La Dame Bleue was the collection that McQueen created shortly after Isabella Blow’s death. He channeled his grief and love into the work, and those present stated that Issie’s spirit radiated throughout the space. Vogue magazine reviewed the collection, stating:

“First, what must be said: Alexander McQueen’s Spring collection was a tribute to the late Isabella Blow, the woman who discovered him, famously propelled his career from a student rack to a couture house, and faithfully wore his clothes—and Philip Treacy’s hats—in their most extreme manifestations. Second, though: All terrible emotions apart, McQueen, like every other designer, can only be judged in the unsparing light of the general arena of fashion. To put it bluntly, this collection—after an off season last time—was going to stand or fall based on whether his clothes were any good.

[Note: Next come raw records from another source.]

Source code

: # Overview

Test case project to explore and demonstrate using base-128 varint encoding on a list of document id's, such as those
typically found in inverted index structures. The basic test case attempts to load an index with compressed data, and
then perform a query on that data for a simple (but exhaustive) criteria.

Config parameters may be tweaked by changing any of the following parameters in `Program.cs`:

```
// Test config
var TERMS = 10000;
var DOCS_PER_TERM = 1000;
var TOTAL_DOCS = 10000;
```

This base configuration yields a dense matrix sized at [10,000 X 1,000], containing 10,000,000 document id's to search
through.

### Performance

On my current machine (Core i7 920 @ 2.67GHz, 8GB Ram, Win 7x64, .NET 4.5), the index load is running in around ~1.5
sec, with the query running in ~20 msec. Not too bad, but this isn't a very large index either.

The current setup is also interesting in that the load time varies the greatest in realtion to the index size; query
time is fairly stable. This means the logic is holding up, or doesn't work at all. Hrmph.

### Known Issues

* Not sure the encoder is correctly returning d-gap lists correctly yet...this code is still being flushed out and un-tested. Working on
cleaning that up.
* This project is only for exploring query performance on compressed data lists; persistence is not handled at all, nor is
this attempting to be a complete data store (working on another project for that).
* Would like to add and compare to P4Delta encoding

It stood. McQueen mustered the clarity to dispense with smoke and mirrors and show his capabilities in cut, drape, and feathered flourish to an audience near enough to inspect every detail. He stepped up to the plate by running through all his archived knowledge—Savile Row tailoring in Prince of Wales menswear check jackets and strict, strong-shouldered suiting, combined with the legacy of his couture experience in fan-pleated chiffon, goddess-y drape, and hand-crafted drama.”

The Horn of Plenty, A/W (2009)

March 10th, 2009, Alexander McQueen stages one of his most iconic collections: The Horn of Plenty. It serves as an intense and surrealist critique of the fashion industry and consumer culture. The show itself is a work of art from beginning to end, as models are parading out in stark two tone dresses, with exaggerated fabric ruffles that are obsessively woven with hounds tooth patterns. The center of the stage, around which the models walk, is a towering garbage heap—spray painted black—which is made from the leftover elements of his past collections.

The models wear hats made from spray painted garbage, including soda cans, plastic bags, and bubble wrap. And their startling face makeup—a pure white paste with an oversized red lipstick circle—is reminiscent of the iconic performance artist, Leigh Bowery. The name, The Horn of Plenty, is a callback to McQueen’s first Jack the Ripper collection, it refers to the name of the pub in which the Ripper’s final victim was last seen before being murdered.

The show ends with the blaring sound of a heartbeat monitor, it beeps several times, and then it flatlines. Another hint at McQueen’s headspace.